┌────────

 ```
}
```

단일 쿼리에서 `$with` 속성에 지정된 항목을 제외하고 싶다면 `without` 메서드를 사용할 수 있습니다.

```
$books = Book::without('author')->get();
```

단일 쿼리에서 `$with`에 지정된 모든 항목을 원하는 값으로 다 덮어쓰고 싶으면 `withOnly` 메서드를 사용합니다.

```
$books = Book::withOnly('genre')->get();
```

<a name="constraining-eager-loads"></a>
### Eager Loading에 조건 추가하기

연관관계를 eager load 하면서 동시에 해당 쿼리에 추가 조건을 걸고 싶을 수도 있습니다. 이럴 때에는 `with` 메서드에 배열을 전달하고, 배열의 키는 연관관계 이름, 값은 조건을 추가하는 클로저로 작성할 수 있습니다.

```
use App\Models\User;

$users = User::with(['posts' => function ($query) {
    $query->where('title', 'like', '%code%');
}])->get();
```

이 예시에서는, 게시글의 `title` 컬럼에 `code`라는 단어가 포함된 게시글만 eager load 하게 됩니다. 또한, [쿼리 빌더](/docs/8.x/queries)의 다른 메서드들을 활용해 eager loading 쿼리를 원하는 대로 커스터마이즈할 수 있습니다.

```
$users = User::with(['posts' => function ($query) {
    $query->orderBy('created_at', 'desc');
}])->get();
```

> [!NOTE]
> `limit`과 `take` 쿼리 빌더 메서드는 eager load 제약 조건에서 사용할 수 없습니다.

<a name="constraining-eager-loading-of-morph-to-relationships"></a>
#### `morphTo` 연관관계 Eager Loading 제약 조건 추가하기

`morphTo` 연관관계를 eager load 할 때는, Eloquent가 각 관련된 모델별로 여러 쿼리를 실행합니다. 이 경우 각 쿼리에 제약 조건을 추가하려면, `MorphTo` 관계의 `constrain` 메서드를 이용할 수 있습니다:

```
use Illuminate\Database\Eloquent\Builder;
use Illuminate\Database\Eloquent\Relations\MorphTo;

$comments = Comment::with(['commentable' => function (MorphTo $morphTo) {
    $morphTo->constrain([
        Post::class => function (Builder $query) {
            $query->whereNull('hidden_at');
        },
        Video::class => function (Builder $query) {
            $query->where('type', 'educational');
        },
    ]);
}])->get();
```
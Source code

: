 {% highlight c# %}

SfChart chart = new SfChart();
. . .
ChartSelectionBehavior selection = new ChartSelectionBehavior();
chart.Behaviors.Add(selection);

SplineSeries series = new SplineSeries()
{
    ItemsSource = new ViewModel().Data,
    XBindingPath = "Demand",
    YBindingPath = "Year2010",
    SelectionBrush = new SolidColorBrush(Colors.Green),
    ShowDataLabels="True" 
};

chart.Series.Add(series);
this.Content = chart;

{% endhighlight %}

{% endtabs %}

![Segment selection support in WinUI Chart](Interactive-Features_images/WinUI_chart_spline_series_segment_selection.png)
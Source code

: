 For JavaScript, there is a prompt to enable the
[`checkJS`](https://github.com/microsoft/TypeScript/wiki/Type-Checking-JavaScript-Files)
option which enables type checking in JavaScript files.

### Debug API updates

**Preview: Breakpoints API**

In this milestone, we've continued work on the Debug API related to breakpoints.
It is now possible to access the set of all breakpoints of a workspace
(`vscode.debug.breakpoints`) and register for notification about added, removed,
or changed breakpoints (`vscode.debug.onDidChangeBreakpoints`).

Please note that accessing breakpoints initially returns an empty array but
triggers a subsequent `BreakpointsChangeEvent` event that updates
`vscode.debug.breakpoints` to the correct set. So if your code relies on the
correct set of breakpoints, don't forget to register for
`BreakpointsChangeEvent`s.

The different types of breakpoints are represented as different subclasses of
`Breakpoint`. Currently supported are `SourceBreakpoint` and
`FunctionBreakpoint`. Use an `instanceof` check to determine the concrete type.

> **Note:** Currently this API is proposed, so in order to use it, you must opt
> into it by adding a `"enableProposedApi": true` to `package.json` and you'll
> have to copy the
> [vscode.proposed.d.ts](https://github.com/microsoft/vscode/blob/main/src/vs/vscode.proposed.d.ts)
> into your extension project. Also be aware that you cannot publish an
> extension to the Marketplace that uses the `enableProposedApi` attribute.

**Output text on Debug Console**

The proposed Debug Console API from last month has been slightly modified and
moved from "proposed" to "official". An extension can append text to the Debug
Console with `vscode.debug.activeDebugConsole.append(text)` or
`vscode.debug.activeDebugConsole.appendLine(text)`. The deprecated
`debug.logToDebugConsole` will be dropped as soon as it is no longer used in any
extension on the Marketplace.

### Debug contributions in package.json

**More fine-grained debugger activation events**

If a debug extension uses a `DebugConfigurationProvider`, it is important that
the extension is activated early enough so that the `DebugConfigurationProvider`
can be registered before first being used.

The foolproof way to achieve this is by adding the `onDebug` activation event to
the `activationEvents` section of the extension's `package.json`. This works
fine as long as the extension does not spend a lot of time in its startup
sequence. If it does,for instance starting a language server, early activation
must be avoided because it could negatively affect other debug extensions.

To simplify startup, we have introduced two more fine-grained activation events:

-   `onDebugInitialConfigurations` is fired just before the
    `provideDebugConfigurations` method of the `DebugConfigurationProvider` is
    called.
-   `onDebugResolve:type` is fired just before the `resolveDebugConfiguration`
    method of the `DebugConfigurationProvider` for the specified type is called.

└────────

§ **Task statement**: Your task is to find each line in the entries that contains the string "Illuminate" and copy it.

§ **Response area**:
use Illuminate\Database\Eloquent\Builder;
use Illuminate\Database\Eloquent\Relations\MorphTo;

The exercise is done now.